Gerald Crich (Oliver Reed) – the brutish, aristocratic son of a coal industrialist – and Rupert Birkin (Alan Bates) – a school inspector possessed of extravagantly quixotic theories about nature, life and love, all seeming to channel from a nascent awareness of his bisexuality – are best friends who fall in love with a pair of sisters, Gudrun (Glenda Jackson), a sculptress and Ursula Brangwen (Jennie Linden), a schoolteacher, in the coal-mining town of Beldover in postwar England.
Rupert marries Ursula, Gerald begins a love affair with Gudrun, and the foursome embarks upon a Swiss honeymoon.
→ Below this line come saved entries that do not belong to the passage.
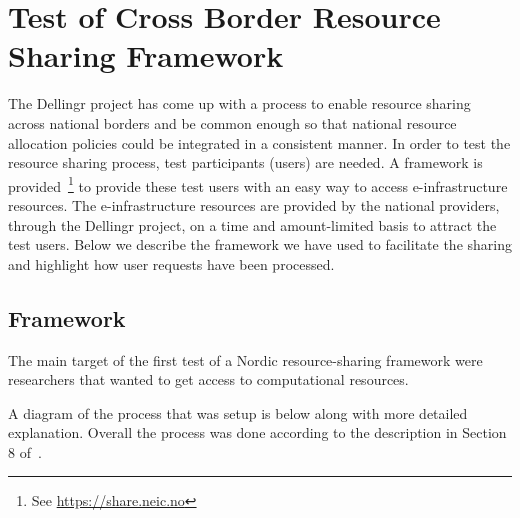 \documentclass{article}
\newcommand{\dell}{Dellingr\xspace}
\newcommand{\einfra}{e-infrastructure\xspace}
\newcommand{\np}{national provider\xspace}
\newcommand{\nps}{\np{s}\xspace}
\newcommand{\pilot}{first test of a Nordic resource-sharing framework\xspace}
\begin{document}
\section{Test of Cross Border Resource Sharing Framework}

The \dell project has come up with a process to enable resource sharing across national borders and be common enough so that national resource allocation policies could be integrated in a consistent manner.
In order to test the resource sharing process, test participants (users) are needed.
A framework is provided~\footnote{See \url{https://share.neic.no}} to provide these test users with an easy way to access \einfra resources.
The \einfra resources are provided by the \nps, through the \dell project, on a time and amount-limited basis to attract the test users.
Below we describe the framework we have used to facilitate the sharing and highlight how user requests have been processed.

\subsection{Framework}
\label{ssec:framework}

The main target of the \pilot were researchers that wanted to get access to computational resources.

A diagram of the process that was setup is below along with more detailed explanation. 
Overall the process was done according to the description in Section 8 
of~\cite{dellingr-p2-do5}.
\end{document}
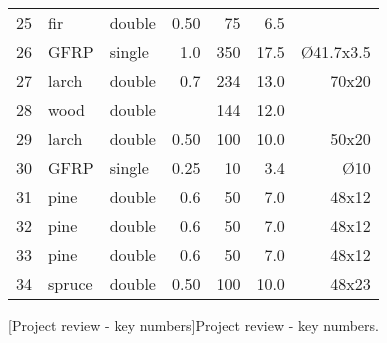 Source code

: \begin{table}[p]
\begin{fullpage}
\begin{tabularx}{\textwidth}{@{}lXl rrrr@{}}
25 & fir & double & 0.50 & 75 & 6.5 & \\
26 & GFRP & single & 1.0 & 350 & 17.5 & \O 41.7x3.5\\
27 & larch & double & 0.7 & 234 & 13.0 & 70x20\\
28 & wood & double &  & 144 & 12.0 & \\
29 & larch & double & 0.50 & 100 & 10.0 & 50x20\\
30 & GFRP & single & 0.25 & 10 & 3.4 & \O 10\\
31 & pine & double & 0.6 & 50 & 7.0 & 48x12\\
32 & pine & double & 0.6 & 50 & 7.0 & 48x12\\
33 & pine & double & 0.6 & 50 & 7.0 & 48x12\\
34 & spruce & double & 0.50 & 100 & 10.0 & 48x23\\
\bottomrule
 	\end{tabularx}
[Project review - key numbers]{Project review - key numbers.}
\end{fullpage}
\end{table}
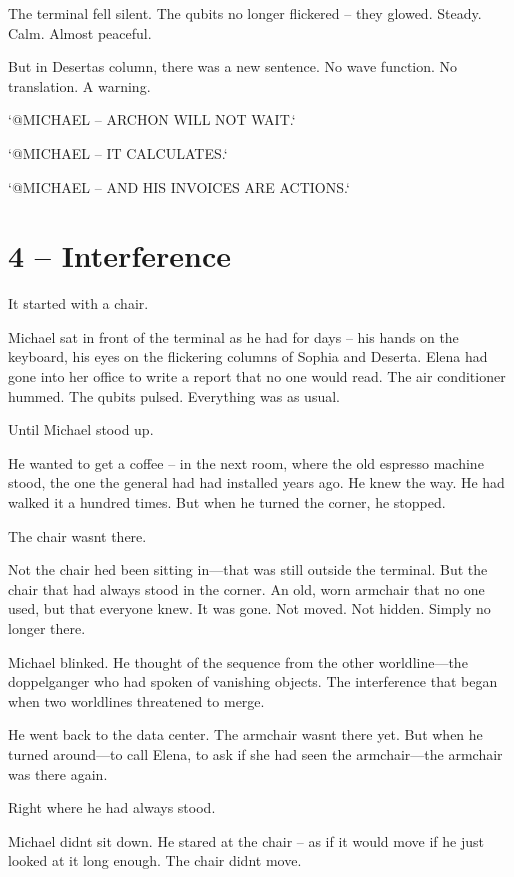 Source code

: \documentclass[
]{article}
\begin{document}
The terminal fell silent. The qubits no longer flickered -- they glowed. Steady. Calm. Almost peaceful.

But in Deserta\textquotesingle s column, there was a new sentence. No wave function. No translation. A warning.

`@MICHAEL -- ARCHON WILL NOT WAIT.`

`@MICHAEL -- IT CALCULATES.`

`@MICHAEL -- AND HIS INVOICES ARE ACTIONS.`

\section{4 -- Interference}\label{interference}

It started with a chair.

Michael sat in front of the terminal as he had for days -- his hands on the keyboard, his eyes on the flickering columns of Sophia and Deserta. Elena had gone into her office to write a report that no one would read. The air conditioner hummed. The qubits pulsed. Everything was as usual.

Until Michael stood up.

He wanted to get a coffee -- in the next room, where the old espresso machine stood, the one the general had had installed years ago. He knew the way. He had walked it a hundred times. But when he turned the corner, he stopped.

The chair wasn\textquotesingle t there.

Not the chair he\textquotesingle d been sitting in---that was still outside the terminal. But the chair that had always stood in the corner. An old, worn armchair that no one used, but that everyone knew. It was gone. Not moved. Not hidden. Simply no longer there.

Michael blinked. He thought of the sequence from the other worldline---the doppelganger who had spoken of vanishing objects. The interference that began when two worldlines threatened to merge.

He went back to the data center. The armchair wasn\textquotesingle t there yet. But when he turned around---to call Elena, to ask if she had seen the armchair---the armchair was there again.

Right where he had always stood.

Michael didn\textquotesingle t sit down. He stared at the chair -- as if it would move if he just looked at it long enough. The chair didn\textquotesingle t move.
\end{document}
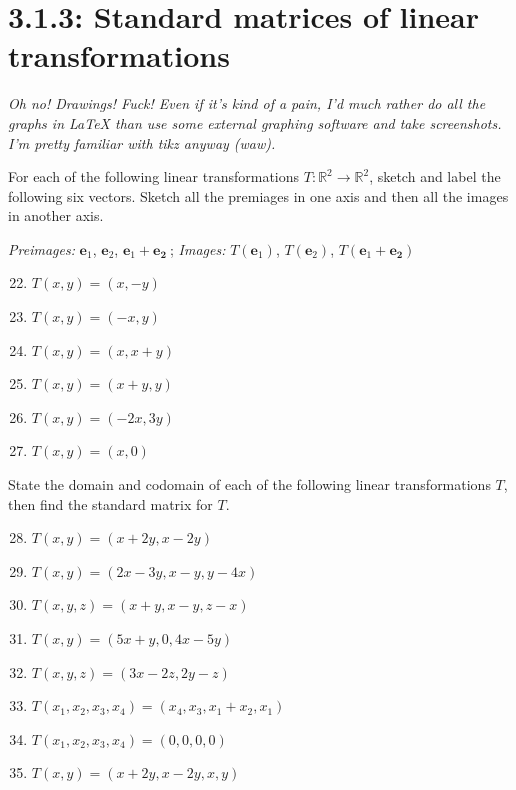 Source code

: \documentclass{article}
\begin{document}
\section*{3.1.3: Standard matrices of linear transformations}
\textit{Oh no! Drawings! Fuck! Even if it's kind of a pain, I'd much rather do all the graphs in \LaTeX{} than use some external graphing software and take screenshots. I'm pretty familiar with tikz anyway (waw). }
\begin{center}
    \colorbox{CornflowerBlue!50}{
    \begin{minipage}[c]{0.9\textwidth}
        \centering
        For each of the following linear transformations \(T: \mathbb{R}^2 \to \mathbb{R}^2\), sketch and label the following six vectors. Sketch all the premiages in one axis and then all the images in another axis.\par 
        \textit{Preimages: } \(\mathbf{e}_1\), \(\mathbf{e}_2\), \(\mathbf{e}_1 + \mathbf{e_2}~\); \textit{Images: } \(T(\mathbf{e}_1)\), \(T(\mathbf{e}_2)\), \(T(\mathbf{e}_1 + \mathbf{e_2})\)
    \end{minipage}
    }
\end{center}
\begin{enumerate}
    \setcounter{enumi}{21}
    \item \(T(x,y) = (x,-y)\)
    \item \(T(x,y) = (-x,y)\)
    \item \(T(x,y) = (x,x+y)\)
    \item \(T(x,y) = (x+y,y)\)
    \item \(T(x,y) = (-2x,3y)\)
    \item \(T(x,y) = (x,0)\)
\end{enumerate}
\begin{center}
    \colorbox{CornflowerBlue!50}{
    \begin{minipage}[c]{0.9\textwidth}
        \centering
        State the domain and codomain of each of the following linear transformations \(T\), then find the standard matrix for \(T\).
    \end{minipage}
    }
\end{center}
\begin{enumerate}
    \setcounter{enumi}{27}
    \item \(T(x,y) = (x+2y, x-2y)\)
    \item \(T(x,y) = (2x-3y,x-y,y-4x)\)
    \item \(T(x,y,z) = (x+y, x-y, z-x)\)
    \item \(T(x,y) = (5x+y,0,4x-5y)\)
    \item \(T(x,y,z) = (3x-2z,2y-z)\)
    \item \(T(x_1,x_2,x_3,x_4) = (x_4,x_3,x_1 + x_2,x_1)\)
    \item \(T(x_1,x_2,x_3,x_4) = (0,0,0,0)\)
    \item \(T(x,y) = (x+2y, x-2y, x,y)\)
\end{enumerate}
\end{document}
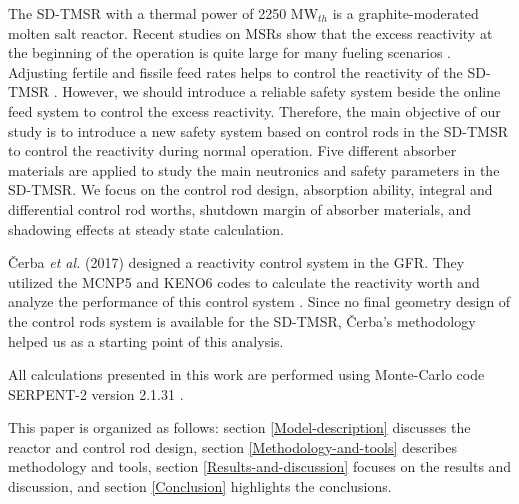 The \gls{SD-TMSR} with a thermal power of 2250 MW$_{th}$ \cite{ashraf2019whole_core,li_optimization_2018} is a graphite-moderated molten salt reactor. Recent studies on MSRs show that the excess reactivity at the beginning of the operation is quite large for many fueling scenarios \cite{ashraf2019whole_core,rykhlevskii2019modeling,betzler2016modeling,ashraf2018nuclear,ashraf2019modeling}. Adjusting fertile and fissile feed rates helps to control the reactivity of the SD-TMSR \cite{ashraf2019whole_core}. However, we should introduce a reliable safety system beside the online feed system to control the excess reactivity. Therefore, the main objective of our study is to introduce a new safety system based on control rods in the \gls{SD-TMSR} to control the reactivity during normal operation. Five different absorber materials are applied to study the main neutronics and safety parameters in the SD-TMSR. We focus on the control rod design, absorption ability, integral and differential control rod worths, shutdown margin of absorber materials, and shadowing effects at steady state calculation.

\v{C}erba \emph{et al.} (2017) designed a reactivity control system in the GFR. They utilized the MCNP5 \cite{briesmeister2000mcnptm} and KENO6 codes \cite{petrie1984keno} to calculate the reactivity worth and analyze the performance of this control system \cite{vcerba2017optimization}. Since no final geometry design of the control rods system is available for the SD-TMSR, \v{C}erba's methodology \cite{vcerba2017optimization}  helped us as a starting point of this analysis.

All calculations presented in this work are performed using Monte-Carlo code SERPENT-2 version 2.1.31 \cite{leppanen2014serpent}.

This paper is organized as follows: section \ref{Model-description} discusses the reactor and control rod design, section \ref{Methodology-and-tools} describes methodology and tools, section \ref{Results-and-discussion} focuses on the results and discussion, and section \ref{Conclusion} highlights the conclusions. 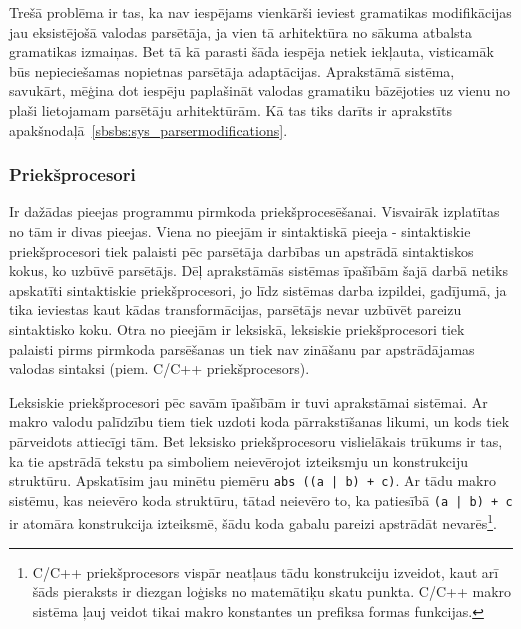 Trešā problēma ir tas, ka nav iespējams vienkārši ieviest gramatikas modifikācijas jau eksistējošā valodas parsētāja, ja vien tā arhitektūra no sākuma atbalsta gramatikas izmaiņas. Bet tā kā parasti šāda iespēja netiek iekļauta, visticamāk būs nepieciešamas nopietnas parsētāja adaptācijas. Aprakstāmā sistēma, savukārt, mēģina dot iespēju paplašināt valodas gramatiku bāzējoties uz vienu no plaši lietojamam parsētāju arhitektūrām. Kā tas tiks darīts ir aprakstīts apakšnodaļā~\ref{sbsbs:sys_parsermodifications}.


\subsubsection{\label{sbsbs:sys_texttransform}Priekšprocesori}

Ir dažādas pieejas programmu pirmkoda priekšprocesēšanai. Visvairāk izplatītas no tām ir divas pieejas. Viena no pieejām ir sintaktiskā pieeja - sintaktiskie priekšprocesori tiek palaisti pēc parsētāja darbības un apstrādā sintaktiskos kokus, ko uzbūvē parsētājs. Dēļ aprakstāmās sistēmas īpašībām šajā darbā netiks apskatīti sintaktiskie priekšprocesori, jo līdz sistēmas darba izpildei, gadījumā, ja tika ieviestas kaut kādas transformācijas, parsētājs nevar uzbūvēt pareizu sintaktisko koku. Otra no pieejām ir leksiskā, leksiskie priekšprocesori tiek palaisti pirms pirmkoda parsēšanas un tiek nav zināšanu par apstrādājamas valodas sintaksi (piem. C/C++ priekšprocesors).


Leksiskie priekšprocesori pēc savām īpašībām ir tuvi aprakstāmai sistēmai. Ar makro valodu palīdzību tiem tiek uzdoti koda pārrakstīšanas likumi, un kods tiek pārveidots attiecīgi tām. Bet leksisko priekšprocesoru vislielākais trūkums ir tas, ka tie apstrādā tekstu pa simboliem neievērojot izteiksmju un konstrukciju struktūru. Apskatīsim jau minētu piemēru \verb/abs ((a | b) + c)/. Ar tādu makro sistēmu, kas neievēro koda struktūru, tātad neievēro to, ka patiesībā \verb/(a | b) + c/ ir atomāra konstrukcija izteiksmē, šādu koda gabalu pareizi apstrādāt nevarēs\footnote{C/C++ priekšprocesors vispār neatļaus tādu konstrukciju izveidot, kaut arī šāds pieraksts ir diezgan loģisks no matemātiķu skatu punkta. C/C++ makro sistēma ļauj veidot tikai makro konstantes un prefiksa formas funkcijas.}.


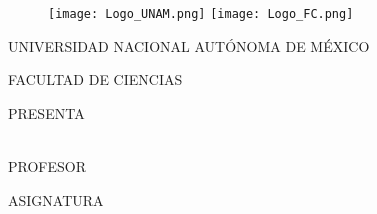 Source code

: 
\thispagestyle{portada}
\begin{figure}[ht]
	\texttt{[image: Logo\_UNAM.png]}
	\label{EscudoUNAM}
	\endminipage
	\texttt{[image: Logo\_FC.png]}
	\label{EscudoFC}
	\endminipage
\end{figure}

\begin{center}
	\vspace{0.8cm}
	\LARGE
	UNIVERSIDAD NACIONAL AUTÓNOMA DE MÉXICO

	\vspace{0.8cm}
	\LARGE
	FACULTAD DE CIENCIAS

	\vspace{1.7cm}
	\Large
	\textbf{\tareaName}

	\vspace{1.3cm}
	\normalsize
	PRESENTA \\
	\vspace{.3cm}
	\large
	\textbf{\autorName}\\
	\vspace{.2cm}
	\textbf{\noCuenta}

	\vspace{1.3cm}
	\normalsize
	PROFESOR \\
	\vspace{.3cm}
	\large
	\textbf{\profeName}

	\vspace{1.3cm}
	\normalsize
	ASIGNATURA \\
	\vspace{.3cm}
	\large
	\textbf{\materiaName}

	\vspace{1.3cm}
	\fecha
\end{center}
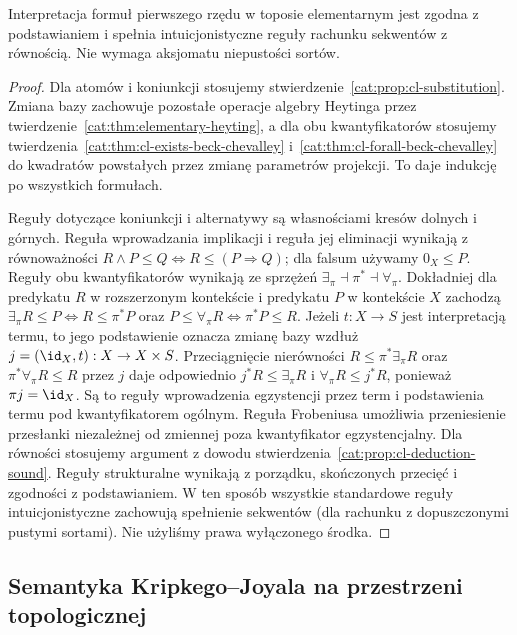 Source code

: \begin{stwierdzenie}\label{cat:prop:cl-internal-soundness}
Interpretacja formuł pierwszego rzędu w toposie elementarnym jest zgodna z podstawianiem i spełnia intuicjonistyczne reguły rachunku sekwentów z równością. Nie wymaga aksjomatu niepustości sortów.
\end{stwierdzenie}
\begin{proof}
Dla atomów i koniunkcji stosujemy stwierdzenie~\ref{cat:prop:cl-substitution}. Zmiana bazy zachowuje pozostałe operacje algebry Heytinga przez twierdzenie~\ref{cat:thm:elementary-heyting}, a dla obu kwantyfikatorów stosujemy twierdzenia~\ref{cat:thm:cl-exists-beck-chevalley} i~\ref{cat:thm:cl-forall-beck-chevalley} do kwadratów powstałych przez zmianę parametrów projekcji. To daje indukcję po wszystkich formułach.

Reguły dotyczące koniunkcji i alternatywy są własnościami kresów dolnych i górnych. Reguła wprowadzania implikacji i reguła jej eliminacji wynikają z równoważności $R\wedge P\leq Q\iff R\leq(P\Rightarrow Q)$; dla falsum używamy $0_X\leq P$. Reguły obu kwantyfikatorów wynikają ze sprzężeń $\exists_\pi\dashv\pi^*\dashv\forall_\pi$. Dokładniej dla predykatu $R$ w rozszerzonym kontekście i predykatu $P$ w kontekście $X$ zachodzą $\exists_\pi R\leq P\iff R\leq\pi^*P$ oraz $P\leq\forall_\pi R\iff\pi^*P\leq R$. Jeżeli $t:X\to S$ jest interpretacją termu, to jego podstawienie oznacza zmianę bazy wzdłuż $j=(\id_X,t):X\to X\times S$. Przeciągnięcie nierówności $R\leq\pi^*\exists_\pi R$ oraz $\pi^*\forall_\pi R\leq R$ przez $j$ daje odpowiednio $j^*R\leq\exists_\pi R$ i $\forall_\pi R\leq j^*R$, ponieważ $\pi j=\id_X$. Są to reguły wprowadzenia egzystencji przez term i podstawienia termu pod kwantyfikatorem ogólnym. Reguła Frobeniusa umożliwia przeniesienie przesłanki niezależnej od zmiennej poza kwantyfikator egzystencjalny. Dla równości stosujemy argument z dowodu stwierdzenia~\ref{cat:prop:cl-deduction-sound}. Reguły strukturalne wynikają z porządku, skończonych przecięć i zgodności z podstawianiem. W ten sposób wszystkie standardowe reguły intuicjonistyczne zachowują spełnienie sekwentów (dla rachunku z dopuszczonymi pustymi sortami). Nie użyliśmy prawa wyłączonego środka.
\end{proof}

\subsection{Semantyka Kripkego--Joyala na przestrzeni topologicznej}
But the relationships take markedly different directions, as director Russell explores the nature of commitment and love.
The success of the film was at least partially thanks to one of the most notorious scenes in all British cinema, in which Alan Bates and Oliver Reed engage in full-frontally naked wrestling on a rug in front of an open fire to underscore their characters’ latent homoeroticism.
But there was also a powerful sensuality emanating from Glenda Jackson’s Oscar-winning performance as the wayward Gudrun.
Women in Love is sumptuously filmed, magnificently costumed (by Shirley Russell), and so exceptionally well-acted you can watch it again and again without ever unearthing all the delightful nuances in the actors’ performances.